Das Musikbusiness verzeichnet zwei Baustellen: Frauen sind zwar gefeierte Solistinnen, auf dem Dirigentenpodest und innerhalb der Komponistenzunft aber deutlich in der Unterzahl. Dazu kommt als Folge des avantgardistischen Innovationsparadigmas der Uraufführungswahn, der die Werke selten über ihre Premiere hinauskommen lässt. Es ist also folgerichtig, dass sich die Zukunftsmusikschmiede des Bayerischen Rundfunks dieser Problemfelder emanzipatorisch sowie paritätisch annahm: Beim Orchesterkonzert der musica viva am 22. Januar standen Damen im Rampenlicht, während das anschließende Late-Night-Konzert männliche Repertoirepflege betrieb.
Die schmale Silhouette von Susanna Mälkki lässt auf weiblich-weiche Taktgebung schließen, aber die finnische Dirigentin leitete das Symphonieorchester des Bayerischen Rundfunks zackig-präzise und verhalf im sehr gut besuchten Münchner Herkulessaal zwei Komponistinnen zu ausgesprochen gelungenen Uraufführungen. Francesca Verunelli entwarf mit „The Narrow Corner“ eine groß angelegte Szenerie, auf die sie dem Publikum allerdings nur begrenzte Einblicke aus fünf Perspektiven gewährte und damit einen vielschichtig-paradoxen Klangraum eröffnete.
Paradox sind auch die „Vogelperspektiven“, die Isabel Mundry mit deutlich reduzierter Besetzung zu Gedichten des Lyrikers Thomas Kling komponierte.
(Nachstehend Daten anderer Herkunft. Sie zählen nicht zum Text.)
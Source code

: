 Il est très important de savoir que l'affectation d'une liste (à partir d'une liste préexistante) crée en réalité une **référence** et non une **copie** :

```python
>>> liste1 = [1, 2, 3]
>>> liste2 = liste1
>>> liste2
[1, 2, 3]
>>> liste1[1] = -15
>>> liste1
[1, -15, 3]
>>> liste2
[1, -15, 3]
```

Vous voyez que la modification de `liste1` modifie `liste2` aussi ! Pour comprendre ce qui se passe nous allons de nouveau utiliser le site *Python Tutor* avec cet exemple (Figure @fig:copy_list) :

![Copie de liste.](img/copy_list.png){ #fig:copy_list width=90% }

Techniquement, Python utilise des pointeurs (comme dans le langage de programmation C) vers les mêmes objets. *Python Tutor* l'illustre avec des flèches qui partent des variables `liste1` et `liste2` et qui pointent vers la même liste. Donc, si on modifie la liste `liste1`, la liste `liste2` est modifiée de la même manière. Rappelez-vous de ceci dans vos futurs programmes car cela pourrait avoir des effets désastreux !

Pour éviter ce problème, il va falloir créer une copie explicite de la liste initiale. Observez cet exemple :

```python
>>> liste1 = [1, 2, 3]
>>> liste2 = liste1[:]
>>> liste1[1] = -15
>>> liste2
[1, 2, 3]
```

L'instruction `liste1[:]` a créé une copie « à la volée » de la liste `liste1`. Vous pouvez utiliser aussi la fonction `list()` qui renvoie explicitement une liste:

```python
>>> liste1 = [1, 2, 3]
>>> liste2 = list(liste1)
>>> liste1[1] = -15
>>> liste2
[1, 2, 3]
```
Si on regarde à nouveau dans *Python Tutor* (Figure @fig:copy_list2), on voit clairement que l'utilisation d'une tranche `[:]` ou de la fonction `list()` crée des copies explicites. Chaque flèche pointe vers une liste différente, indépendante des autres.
Die Schweizer Grande Dame der Neuen Musik ließ sich weniger von ornithologischen Klangmalereien à la Olivier Messiaen inspirieren, als vom Kommunikationsverhalten zwischen Mensch, Natur und Technik. Die lyrische Narration überließ Mundry einer Sprecherin (Meret Roth), auf die sie die Natur durch die Sopranistin Sarah Maria Sun mittels assoziativer Lautkonfigurationen reagieren ließ. Die Technik fuhr als Varèse’sche Interpolation dazwischen: durch Tonbandeinschübe mit Störgeräuschen der Telekommunikation, die den Dialog von Mensch und Natur medientechnisch zum Dreiklang erweiterten.
Die Kommunikation von Mensch und Technik spielt auch bei Philippe Manoury eine tragende Rolle, dessen Werk im Rahmen der musica viva eine Repertoirepflege erfuhr. In seinem 2010 entstandenen Violinkonzert „Synapse“ simulierte der Computermusikpionier mit instrumentaler Raffinesse flirrend sich verdichtende Feedbackschleifen zwischen dem Orchester und dem Solopart, den Hae-Sun Kang mit kühl-klarer Eleganz stetig intensivierte. Konkret wurde der Dialog von Mensch und Technik im Late-Night-Konzert vor exklusiv verbliebenem Publikumskreis. In „Le temps, mode d’emploi“ erweiterte Manoury 2014 zwei Klaviere mittels Elektronik zu einem Flügelorchester, in dem sich konkrete und elektronische, reale und imaginäre Töne zu einer höchst effektiven Raummusik verlaufen. Die enorme Wirkung war in München auch der furiosen Interpretation durch das GrauSchumacher Piano Duo zu verdanken, das darüber hinaus einen Schatz aus der Repertoirekiste der musikalischen Moderne hob: Ferruccio Busonis „Fantasia contrappuntistica“.